Assigned task: If a line below includes the string "Measure", copy it.

*** Exercise data

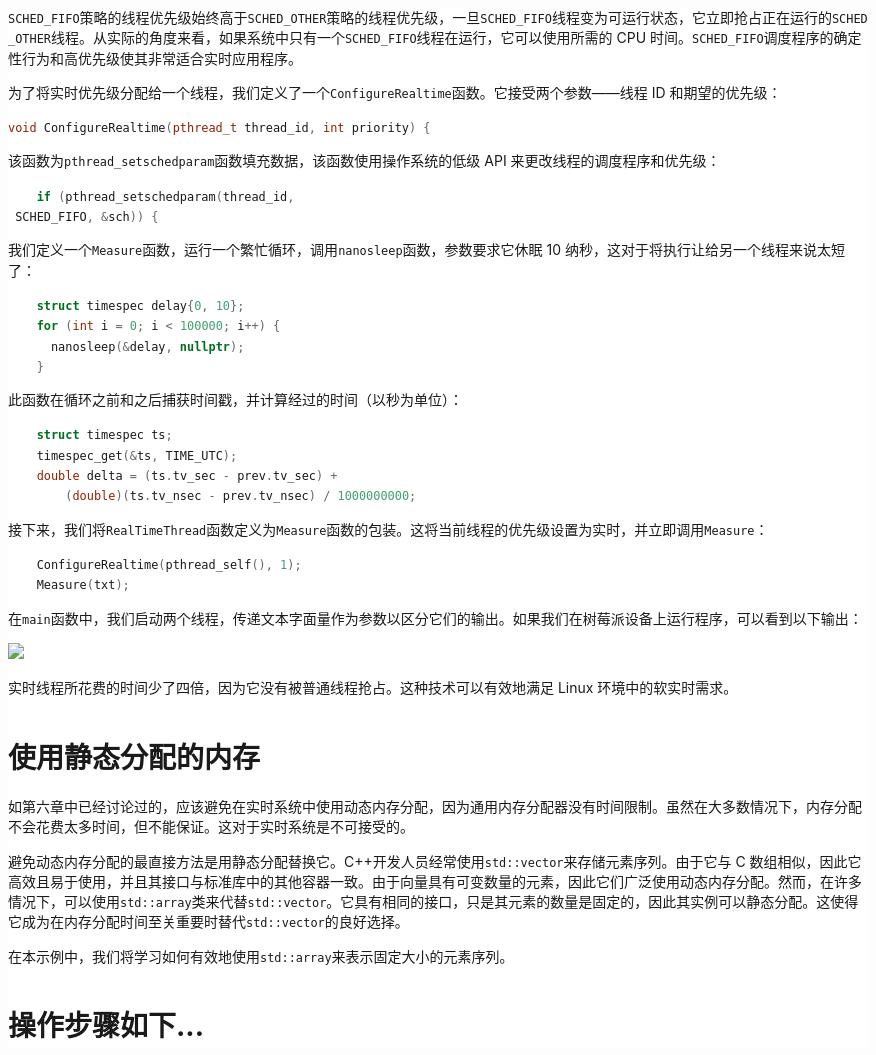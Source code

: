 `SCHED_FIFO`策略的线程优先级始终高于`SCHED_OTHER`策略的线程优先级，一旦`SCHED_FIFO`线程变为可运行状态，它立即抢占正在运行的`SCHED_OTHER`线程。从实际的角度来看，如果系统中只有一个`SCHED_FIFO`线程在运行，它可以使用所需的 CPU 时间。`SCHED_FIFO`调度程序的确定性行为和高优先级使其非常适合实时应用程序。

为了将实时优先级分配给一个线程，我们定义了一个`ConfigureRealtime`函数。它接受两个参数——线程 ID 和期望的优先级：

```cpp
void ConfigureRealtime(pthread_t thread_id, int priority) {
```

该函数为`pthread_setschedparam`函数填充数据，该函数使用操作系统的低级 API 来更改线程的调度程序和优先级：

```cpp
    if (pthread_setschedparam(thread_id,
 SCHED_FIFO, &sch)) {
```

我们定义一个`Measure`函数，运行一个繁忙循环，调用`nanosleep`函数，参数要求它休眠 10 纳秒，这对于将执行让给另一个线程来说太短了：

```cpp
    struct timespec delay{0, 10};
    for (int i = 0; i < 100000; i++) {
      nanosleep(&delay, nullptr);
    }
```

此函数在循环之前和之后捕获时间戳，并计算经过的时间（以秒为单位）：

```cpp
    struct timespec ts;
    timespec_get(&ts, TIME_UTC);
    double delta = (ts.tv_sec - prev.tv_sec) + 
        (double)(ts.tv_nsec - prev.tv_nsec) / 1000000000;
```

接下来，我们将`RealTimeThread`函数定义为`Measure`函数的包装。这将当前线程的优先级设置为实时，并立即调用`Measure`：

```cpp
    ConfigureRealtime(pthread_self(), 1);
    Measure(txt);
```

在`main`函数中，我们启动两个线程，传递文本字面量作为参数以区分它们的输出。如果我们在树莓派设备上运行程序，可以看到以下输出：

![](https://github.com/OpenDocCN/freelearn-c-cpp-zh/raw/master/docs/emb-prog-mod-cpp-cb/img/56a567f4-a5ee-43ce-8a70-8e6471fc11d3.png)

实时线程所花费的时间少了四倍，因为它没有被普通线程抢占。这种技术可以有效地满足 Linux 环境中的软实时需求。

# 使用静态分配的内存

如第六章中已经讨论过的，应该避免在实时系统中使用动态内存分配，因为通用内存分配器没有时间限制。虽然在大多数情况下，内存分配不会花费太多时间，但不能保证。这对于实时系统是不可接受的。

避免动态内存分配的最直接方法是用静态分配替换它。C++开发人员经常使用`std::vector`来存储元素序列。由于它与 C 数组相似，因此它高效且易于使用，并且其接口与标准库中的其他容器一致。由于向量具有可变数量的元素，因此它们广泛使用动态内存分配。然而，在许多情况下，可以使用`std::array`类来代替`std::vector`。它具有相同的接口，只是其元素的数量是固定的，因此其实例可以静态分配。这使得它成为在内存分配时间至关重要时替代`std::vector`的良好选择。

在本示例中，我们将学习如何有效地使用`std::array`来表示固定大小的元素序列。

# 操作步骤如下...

******

Task response:
我们定义一个`Measure`函数，运行一个繁忙循环，调用`nanosleep`函数，参数要求它休眠 10 纳秒，这对于将执行让给另一个线程来说太短了：
接下来，我们将`RealTimeThread`函数定义为`Measure`函数的包装。这将当前线程的优先级设置为实时，并立即调用`Measure`：
    Measure(txt);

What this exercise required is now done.